Remodeling of Gut Microbiota Metabolic Function Mediates the Therapeutic Effect of Wenweishu Capsules on the Gut-Gastric Axis in Chronic Gastritis

Background & Aims Chronic gastritis (CG) is closely associated with microecological imbalance of the "gut-gastric axis". Wenweishu Capsule (WWS) is a commonly used Chinese patent medicine for CG in clinical practice; however, its simultaneous regulatory effect and underlying mechanism on the "gut-gastric axis" have not been systematically elucidated. Methods A CG rat model was established using a composite method involving sodium deoxycholate, ammonia, ethanol, and irregular feeding. The rats were administered WWS (0.38 g·kg⁻¹·d⁻¹) via gavage for 4 weeks. The effects of WWS on gastric lesions, systemic inflammation, and gut microbiota were systematically evaluated using an integrated approach including histopathology, ELISA, 16S rRNA sequencing, PICRUSt functional prediction, and correlation analysis. Results WWS significantly improved the general condition, food intake, and body weight gain in CG rats, ameliorated pathological damage to the gastric mucosa, and reduced serum levels of TNF-α and IL-6. The mechanism may be related to the upregulation of IκBα, thereby inhibiting the NF-κB pathway and the subsequent expression of TNF-α and IL-6. More importantly, WWS effectively reversed model-induced gut microbiota dysbiosis: it restored both α- and β-diversity, increased the abundance of the anti-inflammatory bacterium Lachnospiraceae NK4A136 group, and suppressed the proliferation of potential pathogens such as Lactobacillus, Bacteroides, and Akkermansia. Functional prediction indicated that WWS upregulates beneficial functions such as carbohydrate and energy metabolism, while downregulating pathways related to bacterial infections.
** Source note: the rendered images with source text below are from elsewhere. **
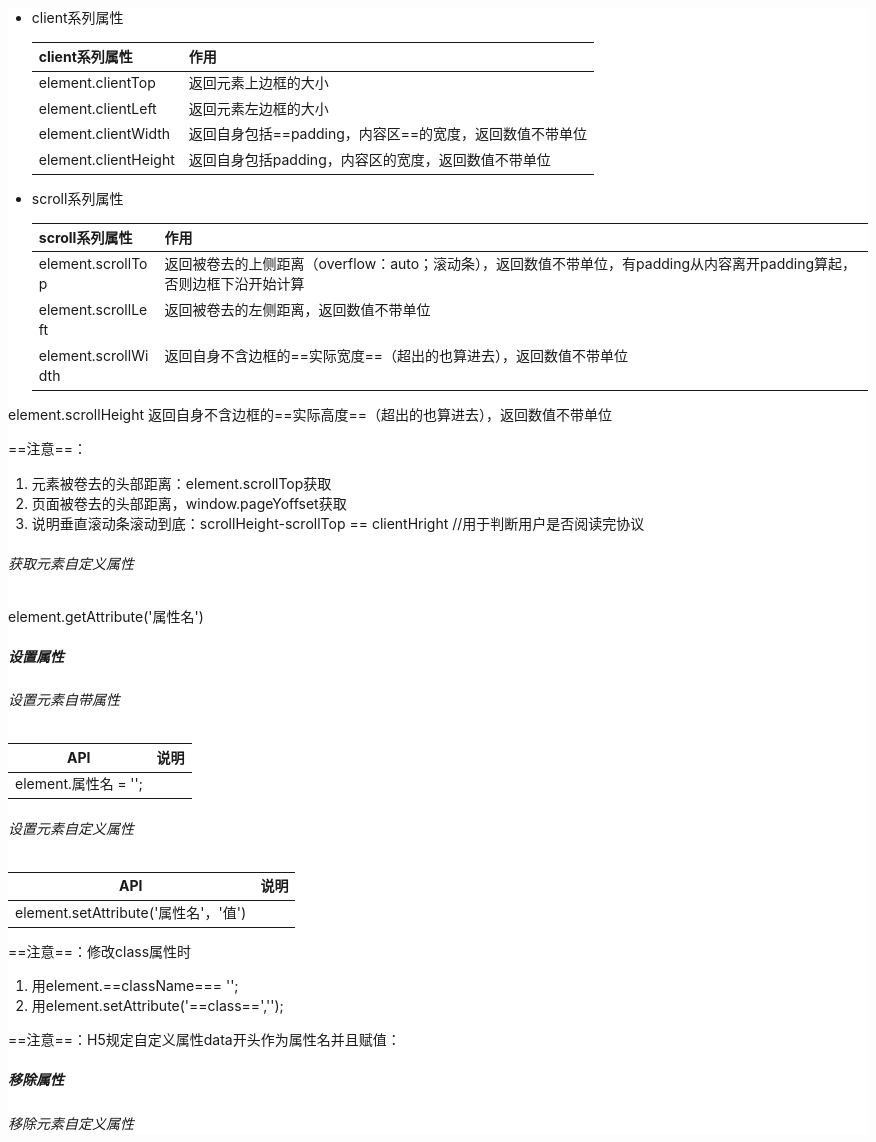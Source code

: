 - client系列属性

  | client系列属性       | 作用                                                    |
    | -------------------- | ------------------------------------------------------- |
  | element.clientTop    | 返回元素上边框的大小                                    |
  | element.clientLeft   | 返回元素左边框的大小                                    |
  | element.clientWidth  | 返回自身包括==padding，内容区==的宽度，返回数值不带单位 |
  | element.clientHeight | 返回自身包括padding，内容区的宽度，返回数值不带单位     |

- scroll系列属性

  | scroll系列属性       | 作用                                                         |
    | -------------------- | ------------------------------------------------------------ |
  | element.scrollTop    | 返回被卷去的上侧距离（overflow：auto；滚动条），返回数值不带单位，有padding从内容离开padding算起，否则边框下沿开始计算 |
  | element.scrollLeft   | 返回被卷去的左侧距离，返回数值不带单位                       |
  | element.scrollWidth  | 返回自身不含边框的==实际宽度==（超出的也算进去），返回数值不带单位 |
element.scrollHeight  返回自身不含边框的==实际高度==（超出的也算进去），返回数值不带单位

==注意==：

1. 元素被卷去的头部距离：element.scrollTop获取
2. 页面被卷去的头部距离，window.pageYoffset获取
3. 说明垂直滚动条滚动到底：scrollHeight-scrollTop == clientHright         //用于判断用户是否阅读完协议

###### 获取元素自定义属性

element.getAttribute('属性名')

##### 设置属性

###### 设置元素自带属性

| API                  | 说明 |
| -------------------- | ---- |
| element.属性名 = ''; |      |

###### 设置元素自定义属性

| API                                  | 说明 |
| ------------------------------------ | ---- |
| element.setAttribute('属性名'，'值') |      |

==注意==：修改class属性时

1. 用element.==className=== '';
2. 用element.setAttribute('==class==','');

==注意==：H5规定自定义属性data开头作为属性名并且赋值：<div data-index='1'></div>

##### 移除属性

###### 移除元素自定义属性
Correlation analysis further revealed significant associations between inflammatory factors and specific bacterial taxa (TNF-α/IL-6 showed a negative correlation with the Lachnospiraceae NK4A136 group and a positive correlation with Bacteroides). Conclusion This study systematically demonstrates that WWS employs a multi-dimensional synergistic mechanism—"suppression of the NF-κB inflammatory axis, rebalancing of the gut microbiota structure, and remodeling of microbial metabolic function"—to simultaneously ameliorate gastric pathology and microecological disorders of the "gut-gastric axis" in CG. These findings provide experimental evidence and a potential therapeutic strategy for the "microbe-drug" synergistic treatment of CG.